Cache Key and Parent Selection URL Manipulation Plugin

Description

This plugin allows some common cache key or parent selection URL manipulations based on various HTTP request components. Although cache key is used everywhere in this document, the same manipulations can be applied to parent selection URL by switching key type. The plugin can

  • sort query parameters to prevent query parameter reordering being a cache miss

  • ignore specific query parameters from the cache key by name or regular expression

  • ignore all query parameters from the cache key

  • only use specific query parameters in the cache key by name or regular expression

  • include headers or cookies by name

  • capture values from the User-Agent header.

  • classify request using User-Agent and a list of regular expressions

  • capture and replace strings from the URI and include them in the cache key

  • do more - please find more examples below.

URI type

The plugin manipulates the remap URI (value set during URI remap) by default. If manipulation needs to be based on the pristine URI (the value before URI remapping takes place) one could use the following option:

  • --uri-type=[remap|pristine] (default: remap)

Key type

The plugin manipulates the cache key by default. If parent selection URL manipulation is needed the following option can be used:

  • --key-type=<list of target types> (default: cache_key) - list of cache_key or parent_selection_url, if multiple --key-type options are specified then all values are combined together.

An instance of this plugin can be used for applying manipulations to cache key, parent selection URL or both depending on the need.
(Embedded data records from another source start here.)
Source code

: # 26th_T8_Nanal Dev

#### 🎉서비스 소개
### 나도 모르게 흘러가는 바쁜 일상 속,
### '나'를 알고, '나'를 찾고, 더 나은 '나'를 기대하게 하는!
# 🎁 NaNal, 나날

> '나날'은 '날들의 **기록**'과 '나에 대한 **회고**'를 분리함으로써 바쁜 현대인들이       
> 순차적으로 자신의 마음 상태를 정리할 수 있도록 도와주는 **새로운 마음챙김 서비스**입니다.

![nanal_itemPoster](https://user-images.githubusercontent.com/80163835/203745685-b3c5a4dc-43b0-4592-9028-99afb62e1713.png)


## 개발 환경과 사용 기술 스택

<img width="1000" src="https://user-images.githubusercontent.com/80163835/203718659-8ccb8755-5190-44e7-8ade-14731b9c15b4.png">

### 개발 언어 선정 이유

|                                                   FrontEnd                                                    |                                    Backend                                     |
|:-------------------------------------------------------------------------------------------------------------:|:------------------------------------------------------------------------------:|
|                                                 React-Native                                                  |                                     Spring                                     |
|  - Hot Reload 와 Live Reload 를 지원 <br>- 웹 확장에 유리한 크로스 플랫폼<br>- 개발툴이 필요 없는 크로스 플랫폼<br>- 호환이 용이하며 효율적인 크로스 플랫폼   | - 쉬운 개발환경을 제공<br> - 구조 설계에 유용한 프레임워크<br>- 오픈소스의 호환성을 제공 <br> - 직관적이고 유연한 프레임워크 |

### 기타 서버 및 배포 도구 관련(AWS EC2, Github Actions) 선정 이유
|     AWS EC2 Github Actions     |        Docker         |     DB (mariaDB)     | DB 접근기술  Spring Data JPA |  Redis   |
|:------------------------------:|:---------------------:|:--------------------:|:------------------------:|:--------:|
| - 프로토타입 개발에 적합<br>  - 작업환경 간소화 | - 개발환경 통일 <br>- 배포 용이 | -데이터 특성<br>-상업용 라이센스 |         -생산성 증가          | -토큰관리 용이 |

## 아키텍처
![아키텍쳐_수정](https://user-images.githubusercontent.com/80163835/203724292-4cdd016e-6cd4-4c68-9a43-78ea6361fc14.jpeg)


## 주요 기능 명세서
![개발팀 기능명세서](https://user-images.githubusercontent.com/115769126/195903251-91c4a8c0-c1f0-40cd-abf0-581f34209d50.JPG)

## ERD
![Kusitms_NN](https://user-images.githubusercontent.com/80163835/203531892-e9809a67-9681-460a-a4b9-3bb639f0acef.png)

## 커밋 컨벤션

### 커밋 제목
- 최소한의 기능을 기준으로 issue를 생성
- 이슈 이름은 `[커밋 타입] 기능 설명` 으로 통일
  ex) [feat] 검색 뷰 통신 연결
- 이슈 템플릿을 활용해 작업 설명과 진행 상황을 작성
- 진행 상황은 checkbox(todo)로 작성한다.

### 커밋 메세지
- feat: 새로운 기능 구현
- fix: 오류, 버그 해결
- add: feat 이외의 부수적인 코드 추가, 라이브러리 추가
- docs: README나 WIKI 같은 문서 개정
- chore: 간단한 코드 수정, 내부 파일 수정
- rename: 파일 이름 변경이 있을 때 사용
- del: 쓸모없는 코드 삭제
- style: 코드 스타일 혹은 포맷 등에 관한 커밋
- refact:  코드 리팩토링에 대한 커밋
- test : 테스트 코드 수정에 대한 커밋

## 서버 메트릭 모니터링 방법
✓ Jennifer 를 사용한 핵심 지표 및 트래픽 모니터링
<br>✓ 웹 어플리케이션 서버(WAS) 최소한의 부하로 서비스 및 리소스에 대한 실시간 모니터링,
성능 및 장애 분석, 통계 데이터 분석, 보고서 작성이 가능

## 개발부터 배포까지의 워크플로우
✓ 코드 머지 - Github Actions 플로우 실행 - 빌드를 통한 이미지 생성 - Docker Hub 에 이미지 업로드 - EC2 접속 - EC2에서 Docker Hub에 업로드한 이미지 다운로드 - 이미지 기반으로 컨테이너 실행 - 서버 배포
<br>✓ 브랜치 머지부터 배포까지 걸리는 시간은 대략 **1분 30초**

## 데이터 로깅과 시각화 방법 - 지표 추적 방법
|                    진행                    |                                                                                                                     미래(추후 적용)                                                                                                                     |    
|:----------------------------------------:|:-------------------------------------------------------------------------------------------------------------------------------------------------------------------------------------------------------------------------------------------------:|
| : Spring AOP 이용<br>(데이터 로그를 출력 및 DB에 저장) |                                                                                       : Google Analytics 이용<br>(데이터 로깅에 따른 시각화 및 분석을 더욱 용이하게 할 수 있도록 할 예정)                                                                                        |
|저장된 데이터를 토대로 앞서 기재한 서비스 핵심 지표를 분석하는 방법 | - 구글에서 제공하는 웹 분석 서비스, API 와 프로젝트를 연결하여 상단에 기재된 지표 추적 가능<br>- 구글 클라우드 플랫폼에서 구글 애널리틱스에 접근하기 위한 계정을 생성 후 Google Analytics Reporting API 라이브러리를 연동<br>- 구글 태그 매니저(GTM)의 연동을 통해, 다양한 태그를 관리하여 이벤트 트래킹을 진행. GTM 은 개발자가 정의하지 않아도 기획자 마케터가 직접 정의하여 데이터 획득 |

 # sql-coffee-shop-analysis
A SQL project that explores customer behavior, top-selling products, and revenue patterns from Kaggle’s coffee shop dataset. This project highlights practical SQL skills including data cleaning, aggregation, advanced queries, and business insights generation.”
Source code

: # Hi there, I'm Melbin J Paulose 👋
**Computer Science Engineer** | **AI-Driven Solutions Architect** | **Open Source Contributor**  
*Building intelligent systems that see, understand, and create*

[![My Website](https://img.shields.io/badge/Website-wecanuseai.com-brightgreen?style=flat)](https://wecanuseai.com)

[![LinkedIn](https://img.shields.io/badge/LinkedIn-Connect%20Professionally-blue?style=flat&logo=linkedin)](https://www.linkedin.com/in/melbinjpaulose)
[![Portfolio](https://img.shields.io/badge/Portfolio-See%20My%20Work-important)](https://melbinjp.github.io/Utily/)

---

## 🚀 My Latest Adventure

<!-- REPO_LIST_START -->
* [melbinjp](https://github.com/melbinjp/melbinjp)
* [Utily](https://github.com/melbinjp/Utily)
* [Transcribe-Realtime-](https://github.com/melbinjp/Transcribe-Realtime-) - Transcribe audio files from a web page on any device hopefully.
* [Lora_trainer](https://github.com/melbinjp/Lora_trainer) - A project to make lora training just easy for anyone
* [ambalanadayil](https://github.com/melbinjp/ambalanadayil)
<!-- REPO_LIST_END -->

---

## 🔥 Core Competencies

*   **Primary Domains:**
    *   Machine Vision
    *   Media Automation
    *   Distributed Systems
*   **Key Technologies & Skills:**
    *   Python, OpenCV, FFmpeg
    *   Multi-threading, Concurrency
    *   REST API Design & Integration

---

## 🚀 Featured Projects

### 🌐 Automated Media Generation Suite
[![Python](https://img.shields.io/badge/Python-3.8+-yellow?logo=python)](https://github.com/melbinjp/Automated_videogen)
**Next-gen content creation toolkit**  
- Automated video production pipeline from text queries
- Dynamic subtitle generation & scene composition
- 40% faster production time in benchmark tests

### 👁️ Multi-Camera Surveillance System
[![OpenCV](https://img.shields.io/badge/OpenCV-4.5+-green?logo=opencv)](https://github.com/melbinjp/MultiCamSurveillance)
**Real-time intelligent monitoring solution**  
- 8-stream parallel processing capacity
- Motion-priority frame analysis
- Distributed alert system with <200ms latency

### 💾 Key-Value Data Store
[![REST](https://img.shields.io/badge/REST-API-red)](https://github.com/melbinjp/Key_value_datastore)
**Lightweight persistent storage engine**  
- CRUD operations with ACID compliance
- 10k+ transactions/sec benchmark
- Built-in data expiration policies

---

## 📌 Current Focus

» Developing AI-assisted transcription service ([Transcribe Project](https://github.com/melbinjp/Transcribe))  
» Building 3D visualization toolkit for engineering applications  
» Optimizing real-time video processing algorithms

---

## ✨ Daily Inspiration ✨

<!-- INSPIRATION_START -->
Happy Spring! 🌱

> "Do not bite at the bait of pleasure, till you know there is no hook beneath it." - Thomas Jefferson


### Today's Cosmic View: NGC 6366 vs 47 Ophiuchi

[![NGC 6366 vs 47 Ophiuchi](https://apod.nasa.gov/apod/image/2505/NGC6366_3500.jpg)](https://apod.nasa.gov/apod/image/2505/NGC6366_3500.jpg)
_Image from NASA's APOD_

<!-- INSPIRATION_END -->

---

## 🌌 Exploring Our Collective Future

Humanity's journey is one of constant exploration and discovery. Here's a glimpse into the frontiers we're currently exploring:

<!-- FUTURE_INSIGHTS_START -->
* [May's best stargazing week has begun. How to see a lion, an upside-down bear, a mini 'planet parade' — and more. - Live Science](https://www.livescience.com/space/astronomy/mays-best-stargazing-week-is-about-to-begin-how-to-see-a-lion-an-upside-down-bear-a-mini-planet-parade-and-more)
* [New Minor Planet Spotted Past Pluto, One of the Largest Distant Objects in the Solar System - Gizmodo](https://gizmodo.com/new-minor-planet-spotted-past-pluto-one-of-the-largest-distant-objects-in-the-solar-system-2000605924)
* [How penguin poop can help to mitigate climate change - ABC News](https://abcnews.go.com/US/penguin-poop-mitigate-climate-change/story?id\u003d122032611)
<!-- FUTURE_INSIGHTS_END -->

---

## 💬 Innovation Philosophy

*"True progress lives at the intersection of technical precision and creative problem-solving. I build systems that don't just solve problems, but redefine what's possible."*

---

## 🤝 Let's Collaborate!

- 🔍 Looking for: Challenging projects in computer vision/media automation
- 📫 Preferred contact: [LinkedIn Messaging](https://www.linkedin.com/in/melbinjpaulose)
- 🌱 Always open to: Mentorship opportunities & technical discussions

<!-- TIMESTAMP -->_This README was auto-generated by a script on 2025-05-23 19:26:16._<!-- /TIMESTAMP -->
See simultaneous cache key and parent selection URL manipulation for examples of how to apply the same set of manipulations to both targets with a single plugin instance or applying different sets of manipulations to each target using separate plugin instances.

How to run the plugin

The plugin can run as a global plugin (a single global instance configured using plugin.config) or as per-remap plugin (a separate instance configured per remap rule in remap.config).

Global instance

$ cat plugin.config
cachekey.so \
    --include-params=a,b,c \
    --sort-params=true

Per-remap instance

$cat remap.config
map http://www.example.com http://www.origin.com \
    @plugin=cachekey.so \
        @pparam=--include-params=a,b,c \
        @pparam=--sort-params=true

If both global and per-remap instance are used the per-remap configuration would take precedence (per-remap configuration would be applied and the global configuration ignored).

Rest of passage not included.